En suivant les conseils de Jacob Ohrberg (qui a effacé son guide depuis), j'ai commencé par Naturalist, entre ambient et “glitch funk”, très prenant, où le thème de la nature semble sorti d'un peu nulle part quand Herr Schmidt se met à chanter que la nature c'est vraiment trop beau et qu'il faut boire du café ou quelque chose du genre. D'après les notes, l'album (sorti en 1998) était à écouter de préférence avant janvier 2004, mais franchement ça va !
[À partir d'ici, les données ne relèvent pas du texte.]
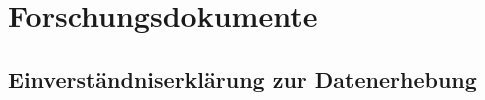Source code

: \chapter{Forschungsdokumente}
\label{app:misc}



\section{Einverständniserklärung zur Datenerhebung}
\label{app:declaration-of-consent}


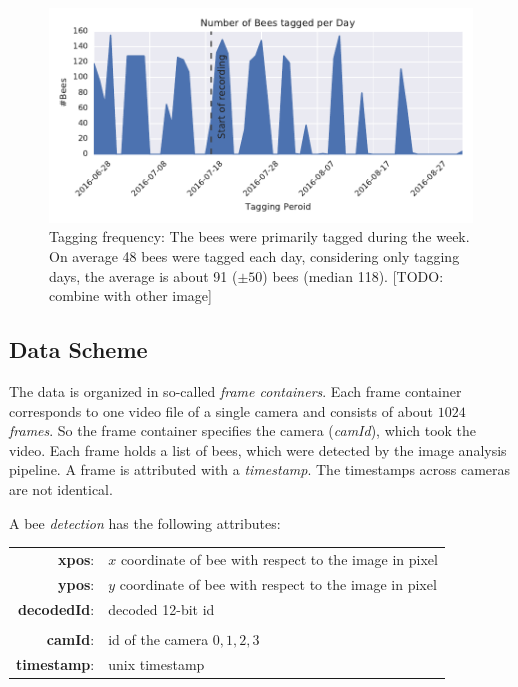 \begin{figure}[htb]
	\centering
	\includegraphics[width=1.0\textwidth]{Figures/tagging_period}
	\caption[Tagging frequency]{Tagging frequency: The bees were primarily tagged during the week. On average 48 bees were tagged each day, considering only tagging days, the average is about 91 ($\pm50$) bees (median 118). [TODO: combine with other image]}
	\label{fig:tagging}
\end{figure}




\clearpage
\subsection{Data Scheme}
\label{subsec:datascheme}
The data is organized in so-called \emph{frame containers}.
Each frame container corresponds to one video file of a single camera and consists of about $1024$ \emph{frames}. So the frame container specifies the camera (\emph{camId}), which took the video.
Each frame holds a list of bees, which were detected by the image analysis pipeline. A frame is attributed with a \emph{timestamp}. The timestamps across cameras are not identical.

A bee \emph{detection} has the following attributes:

\begin{table}[!h]
\centering
\begin{tabular}{rl}
\textbf{xpos}: & $x$ coordinate of bee with respect to the image in pixel \\
\textbf{ypos}: & $y$ coordinate of bee with respect to the image in pixel \\
\textbf{decodedId}: & decoded 12-bit id \\
\\
\textbf{camId}: & id of the camera ${0,1,2,3}$ \\
\textbf{timestamp}: & unix timestamp \\
\end{tabular}
\end{table}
J'aime aussi beaucoup Machine Paisley, plutôt psychédélique et un peu jazzy ; Flextone, ambient techno de très bonne facture qui combine grooves et ambiances froides (vous pouvez commencer par là si vous préférez un disque sérieux) ; Dots, ambient particulièrement narcotique qui rappelle (surtout sur son superbe final “Tonic Edge”) que sieur Cœur Atomique a collaboré avec Pete Namlook et Tetsu Inoue.

Je sais qu'à côté de ça il y a encore du hip hop (Mono™), du downtempo (Interactive Music), du glitch (DOS Tracks), et plein d'inspirations « exotiques », comme ses reprises cha-cha-cha, cumbia ou merengue de Kraftwerk sur El baile alemán, signé Señor Coconut. Y'a de quoi faire !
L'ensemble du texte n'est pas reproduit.